Dim dt As Date = CDate("2/3/2008")
Hell yeah! I realized now that this is not a good way. When you execute the code above by using Regional Options set to English US - which Short date format in this setting is "mm/dd/yyyy" - you'll get a message box with message "Sunday, February 03, 2008". Comparing the result with Regional Options set to English (Australia) - which the format is "dd/mm/yyyy" - we'll get a message box with message "Sunday, 2 March 2008". Whew! So which date do the code means?
Oh, I means February 03, 2008! It's just a date, we can fix it just by changing it, it's not a big deal! Hell yeah! You can just simply change it when we are talking about one or two variable, and a simple program like those "Hello World Style" like above. When we're talking about an enterprise application like e-banking which all reports are based on transaction date, believe me that this style of code will bring you to hell.

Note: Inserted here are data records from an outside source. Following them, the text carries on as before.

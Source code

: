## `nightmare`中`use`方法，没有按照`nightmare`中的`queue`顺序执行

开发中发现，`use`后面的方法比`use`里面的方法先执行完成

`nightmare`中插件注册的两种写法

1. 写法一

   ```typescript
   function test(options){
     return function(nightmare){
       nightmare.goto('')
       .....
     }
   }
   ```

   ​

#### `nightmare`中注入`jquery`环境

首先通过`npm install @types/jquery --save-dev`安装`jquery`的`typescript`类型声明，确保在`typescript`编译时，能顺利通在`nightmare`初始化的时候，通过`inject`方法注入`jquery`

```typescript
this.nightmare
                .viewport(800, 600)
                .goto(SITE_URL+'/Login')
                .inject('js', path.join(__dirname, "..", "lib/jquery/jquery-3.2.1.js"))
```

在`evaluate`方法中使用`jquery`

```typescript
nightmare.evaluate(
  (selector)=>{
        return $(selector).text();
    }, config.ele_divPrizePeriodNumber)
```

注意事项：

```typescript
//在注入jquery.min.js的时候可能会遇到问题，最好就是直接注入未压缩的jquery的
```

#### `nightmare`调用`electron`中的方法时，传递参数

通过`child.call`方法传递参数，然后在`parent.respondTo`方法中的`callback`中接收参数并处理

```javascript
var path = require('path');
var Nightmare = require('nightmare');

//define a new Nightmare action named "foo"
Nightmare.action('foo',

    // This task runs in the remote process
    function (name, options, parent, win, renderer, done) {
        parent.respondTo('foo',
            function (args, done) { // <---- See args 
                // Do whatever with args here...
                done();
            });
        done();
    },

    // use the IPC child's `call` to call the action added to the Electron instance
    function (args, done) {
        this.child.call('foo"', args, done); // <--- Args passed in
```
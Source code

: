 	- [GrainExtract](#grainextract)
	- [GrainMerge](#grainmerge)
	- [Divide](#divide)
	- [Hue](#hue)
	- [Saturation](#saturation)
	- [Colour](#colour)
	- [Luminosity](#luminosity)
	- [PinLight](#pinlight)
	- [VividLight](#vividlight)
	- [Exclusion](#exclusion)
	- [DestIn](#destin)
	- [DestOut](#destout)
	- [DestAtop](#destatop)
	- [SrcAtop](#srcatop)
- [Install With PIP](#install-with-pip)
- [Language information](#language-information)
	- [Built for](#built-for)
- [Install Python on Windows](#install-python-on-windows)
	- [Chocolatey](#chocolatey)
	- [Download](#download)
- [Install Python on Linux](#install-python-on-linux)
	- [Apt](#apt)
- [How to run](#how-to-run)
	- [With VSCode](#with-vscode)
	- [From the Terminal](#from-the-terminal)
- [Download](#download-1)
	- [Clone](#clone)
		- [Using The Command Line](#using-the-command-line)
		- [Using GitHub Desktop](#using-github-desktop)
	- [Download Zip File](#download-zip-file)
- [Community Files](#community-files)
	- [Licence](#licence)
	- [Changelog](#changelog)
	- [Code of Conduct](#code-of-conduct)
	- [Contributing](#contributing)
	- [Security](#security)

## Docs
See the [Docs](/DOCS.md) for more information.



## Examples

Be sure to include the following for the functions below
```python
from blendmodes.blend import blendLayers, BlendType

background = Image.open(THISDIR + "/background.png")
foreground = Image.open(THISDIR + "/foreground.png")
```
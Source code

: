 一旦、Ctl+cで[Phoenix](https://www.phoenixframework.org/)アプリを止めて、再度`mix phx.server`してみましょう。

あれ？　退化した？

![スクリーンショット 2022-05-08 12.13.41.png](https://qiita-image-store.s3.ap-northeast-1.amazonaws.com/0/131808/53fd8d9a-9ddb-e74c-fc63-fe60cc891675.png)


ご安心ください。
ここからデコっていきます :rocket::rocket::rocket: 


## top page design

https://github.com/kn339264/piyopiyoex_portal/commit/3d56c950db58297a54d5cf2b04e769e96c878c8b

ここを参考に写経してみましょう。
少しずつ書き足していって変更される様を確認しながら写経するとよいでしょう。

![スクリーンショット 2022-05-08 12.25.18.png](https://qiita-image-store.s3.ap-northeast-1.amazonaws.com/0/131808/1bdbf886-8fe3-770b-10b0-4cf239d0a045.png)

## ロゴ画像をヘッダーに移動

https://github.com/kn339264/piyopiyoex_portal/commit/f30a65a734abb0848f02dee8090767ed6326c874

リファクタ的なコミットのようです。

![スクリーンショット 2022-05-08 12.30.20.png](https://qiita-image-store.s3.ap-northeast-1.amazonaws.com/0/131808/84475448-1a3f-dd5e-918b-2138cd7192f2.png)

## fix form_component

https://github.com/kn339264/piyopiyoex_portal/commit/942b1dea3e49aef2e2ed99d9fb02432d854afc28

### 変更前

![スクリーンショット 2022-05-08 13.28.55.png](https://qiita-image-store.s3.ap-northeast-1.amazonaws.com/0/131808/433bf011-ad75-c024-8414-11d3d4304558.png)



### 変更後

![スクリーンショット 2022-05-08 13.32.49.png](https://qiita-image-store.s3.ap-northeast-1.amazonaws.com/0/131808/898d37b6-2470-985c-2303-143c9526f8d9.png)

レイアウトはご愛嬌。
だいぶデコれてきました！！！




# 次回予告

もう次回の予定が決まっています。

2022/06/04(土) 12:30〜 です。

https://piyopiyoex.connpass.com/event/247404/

The simple way to avoid this Regional Options problem, is just get yourself used to construct the datetime variable value by define its day, month, and year value specifically. In .NET you can use DateSerial function.
According to msdn this function returns a Date value representing a specified year, month, and day, with the time information set to midnight (00:00:00). The format of this function is as follow:
Public Function DateSerial( _
ByVal [Year] As Integer, _
ByVal [Month] As Integer, _
ByVal [Day] As Integer _
) As DateTime
So, when you means February 03, 2008, the code above will be as follow:
Dim dt As Date = DateSerial(2008, 2, 3)
The code above will give you February 03, 2008 in any Regional Options you use!
This is a very simple thing to do, but not all realized it's effectiveness (including me, was). But, just by using this kind of simple code behavior will avoid you from a lot of problem caused by Regional Options different from miscalculating reports to unpredictable error in your application.